Focus. Obsession. The first is what many of us strive for, the second, what we try to avoid. How wide is the dividing line between the two?
Lately, in my own yoga practice, distinct and different than my teaching, I have been exploring focus. If I had a nickel for every time I heard the word used in class, I would be a very wealthy woman. It’s not only part of the language of yoga; it’s a term that I hear more and more frequently in many different places.
My personal take on focus has been inward and outward at the same time. Focus can be where you lay your eyes or your heart or your mind. Or your breath. Or your anxiety. And so on.

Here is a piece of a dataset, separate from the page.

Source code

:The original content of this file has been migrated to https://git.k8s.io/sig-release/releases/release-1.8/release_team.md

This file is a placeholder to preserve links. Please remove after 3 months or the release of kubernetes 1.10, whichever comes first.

In yoga, where we lay our eyes, our visual focus, is called Drishti. A definition of Drishti is below:
Drishti literally means “perception”. Drishti is the specific point at which to look or focus the gaze when practicing yoga. Looking at the Drishti focuses the mind and brings the concentration inwards.
I’ve heard Drishti discussed, by David Swenson, an Ashtanga guru, as looking out into the infinite as a way to see into the most inner part of ourselves. That the gaze (or Drishti) looks infinitely out and infinitely in. This is me, paraphrasing what I have heard from David. These are not his words; they are my understanding of what he has said. Below is part of a poem by Kahlil Gibran that is on David’s website. I feel that it gives me permission to give my understanding of what David said, regardless of the words that he actually spoke.
Coming back to focus, to Drishti, to infinitely out and in, to obsession. My Drishti has moved to the front of my practice lately. My breath feels reliable and available and while I continue to have it be the moving force behind my practice, I feel ready to let in other layers of my practice.
My Drishti becomes my entire universe. Whether it is a small blending of light and shadow on a leaf on a tree, or a smudge on the wall, or the smallest piece of the carpeting, I see it and feel it as my entire universe. Letting everything else fall aside, bringing the focus into the tiniest piece of something that speaks to my heart and brings my balance into place.
In those moments, my focus could be considered an obsession. Fierce determination with a soft heart. Letting all other pieces fall away, letting only what I am gazing at matter in any significant way.
Our focus can become our obsession. And there are times that it is appropriate and necessary for that to happen. I know that I need to be very precise about that depth of focus. I know that, for me, that level of focus is highly elevated; it’s something that I am just starting to experience. Gazing at a tiny spot, feeling my breath, heart and mind know that it is the entire universe. Where everything else becomes, not blurry, but non-existent. The entire universe.
And I am starting to awaken to what is not the entire universe. When focus is softer and not even close to that which could be considered obsession.
I’ll talk on Monday about how this relates to infertility. Join me before that with any comments that you might have. When have you been over the edge? Wanting information, perhaps? Results? Answers? When have you seen, absolutely known, that your focus has become an obsession? Please, join the conversation. I need more minds than mine to examine this.
A weekend thought for you:
Say not, “I have found the truth,” but rather, “I have found a truth.”
Say not, “I have found the path to the soul.”
Say rather, “I have met the soul walking upon my path.”
For the soul walks upon all paths.
The soul walks not upon a line; neither does it grow like a reed.
The soul unfolds itself, like a lotus of countless petals.